Do you imagine The Sea Captain in that role? A man who still laments the loss of his Gameboy and can’t handle the destruction wrought by one customer at his all you can eat seafood restaurant? No, The Sea Captain isn’t up to the challenge of leading the Orca.
Groundskeeper Willie though has been wrestling wolves since childhood, and practically grew up in a soccer riot. He’s by no means a “Cheese eating surrender monkey.” Lets also not forget the steely resolve it takes to do cult deprogramming … well, maybe we should forget that, along with his inability to rescue baby turtles. Suffice to say, despite some character flaws, Willie is still Springfield’s most natural adventure hero. If you’re a fan of comic books, Quint and Willy are the equivalent of Wolverine or Snake-Eyes, the character you’re drawn to just because you just know they’re going to get sh*t done in the most awesome way possible—Importantly, JAWS even subverts that expectation.

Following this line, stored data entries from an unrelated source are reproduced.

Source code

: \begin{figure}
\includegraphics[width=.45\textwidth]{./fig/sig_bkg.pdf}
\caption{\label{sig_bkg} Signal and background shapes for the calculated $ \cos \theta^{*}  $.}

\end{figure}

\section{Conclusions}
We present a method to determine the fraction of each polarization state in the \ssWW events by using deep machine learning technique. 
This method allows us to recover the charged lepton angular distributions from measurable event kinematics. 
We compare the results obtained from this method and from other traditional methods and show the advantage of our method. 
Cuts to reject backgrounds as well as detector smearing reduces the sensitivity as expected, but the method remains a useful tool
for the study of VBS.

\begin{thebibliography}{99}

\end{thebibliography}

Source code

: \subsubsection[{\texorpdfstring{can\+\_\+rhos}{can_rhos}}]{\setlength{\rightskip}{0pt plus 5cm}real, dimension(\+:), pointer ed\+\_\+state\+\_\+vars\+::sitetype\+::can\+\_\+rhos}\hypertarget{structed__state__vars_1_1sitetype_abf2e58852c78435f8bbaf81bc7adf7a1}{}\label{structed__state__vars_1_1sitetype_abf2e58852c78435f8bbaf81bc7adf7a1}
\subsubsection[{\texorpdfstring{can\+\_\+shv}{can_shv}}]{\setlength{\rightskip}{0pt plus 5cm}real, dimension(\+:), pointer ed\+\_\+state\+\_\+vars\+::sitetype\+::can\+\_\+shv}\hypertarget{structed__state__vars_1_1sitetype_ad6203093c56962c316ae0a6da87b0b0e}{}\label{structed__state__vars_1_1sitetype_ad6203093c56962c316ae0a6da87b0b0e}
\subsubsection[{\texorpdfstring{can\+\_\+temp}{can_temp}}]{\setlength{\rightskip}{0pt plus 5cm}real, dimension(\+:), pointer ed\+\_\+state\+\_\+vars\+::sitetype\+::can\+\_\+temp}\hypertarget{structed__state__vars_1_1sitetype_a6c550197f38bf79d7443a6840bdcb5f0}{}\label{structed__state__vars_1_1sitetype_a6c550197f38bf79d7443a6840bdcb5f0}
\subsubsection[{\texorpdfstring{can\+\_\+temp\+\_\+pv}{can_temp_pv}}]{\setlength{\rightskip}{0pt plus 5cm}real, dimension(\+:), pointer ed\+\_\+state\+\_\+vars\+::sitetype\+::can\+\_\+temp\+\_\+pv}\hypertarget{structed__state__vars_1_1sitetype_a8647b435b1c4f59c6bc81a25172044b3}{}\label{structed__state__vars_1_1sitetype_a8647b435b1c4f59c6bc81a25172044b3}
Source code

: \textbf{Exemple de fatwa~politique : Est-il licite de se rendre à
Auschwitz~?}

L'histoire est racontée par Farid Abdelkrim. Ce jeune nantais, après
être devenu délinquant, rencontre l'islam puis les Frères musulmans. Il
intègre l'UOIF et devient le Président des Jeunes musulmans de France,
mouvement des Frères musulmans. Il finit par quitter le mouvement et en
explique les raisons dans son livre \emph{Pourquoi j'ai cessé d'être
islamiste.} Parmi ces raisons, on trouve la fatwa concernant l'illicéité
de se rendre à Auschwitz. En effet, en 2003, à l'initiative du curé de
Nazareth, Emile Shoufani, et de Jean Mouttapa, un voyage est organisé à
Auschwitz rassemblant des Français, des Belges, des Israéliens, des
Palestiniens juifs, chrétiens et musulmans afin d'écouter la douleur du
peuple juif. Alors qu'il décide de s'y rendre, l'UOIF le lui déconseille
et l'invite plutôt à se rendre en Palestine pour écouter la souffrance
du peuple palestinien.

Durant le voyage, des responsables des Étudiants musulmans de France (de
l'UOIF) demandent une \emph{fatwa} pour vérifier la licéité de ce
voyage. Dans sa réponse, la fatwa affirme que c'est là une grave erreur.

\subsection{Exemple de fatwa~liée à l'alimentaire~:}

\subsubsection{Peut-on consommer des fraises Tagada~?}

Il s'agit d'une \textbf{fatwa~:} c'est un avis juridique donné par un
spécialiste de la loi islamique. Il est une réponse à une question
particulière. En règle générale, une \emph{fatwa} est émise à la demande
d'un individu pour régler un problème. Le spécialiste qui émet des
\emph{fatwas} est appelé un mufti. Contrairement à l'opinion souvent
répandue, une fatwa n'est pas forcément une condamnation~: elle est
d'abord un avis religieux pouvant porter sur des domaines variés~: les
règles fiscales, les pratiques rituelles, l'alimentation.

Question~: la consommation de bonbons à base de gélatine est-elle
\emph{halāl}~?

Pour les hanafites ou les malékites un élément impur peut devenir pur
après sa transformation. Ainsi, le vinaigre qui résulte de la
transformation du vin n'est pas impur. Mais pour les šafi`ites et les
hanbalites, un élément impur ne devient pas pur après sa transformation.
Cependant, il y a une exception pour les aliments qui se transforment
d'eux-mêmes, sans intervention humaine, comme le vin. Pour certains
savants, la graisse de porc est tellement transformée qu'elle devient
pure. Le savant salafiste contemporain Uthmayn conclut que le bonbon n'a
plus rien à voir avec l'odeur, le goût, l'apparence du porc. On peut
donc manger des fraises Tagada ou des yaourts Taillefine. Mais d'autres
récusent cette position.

JAWS isn’t necessarily a deep film, but it is well made. Speilberg and Benchley knew well enough when constructing their story that the characters needed have some inner life, least it just become a horror flick set in the water. Changes were made from the novel to make the characters people you’d want to spend time with and feel sympathy for. Rather than give the shark any character or an excuse to root for it, Jaws is nothing more than a force of nature—the inevitability of death. Without their attention to details like this, JAWS might still have been fun, but it wouldn’t have wound up so embedded in our consciousness.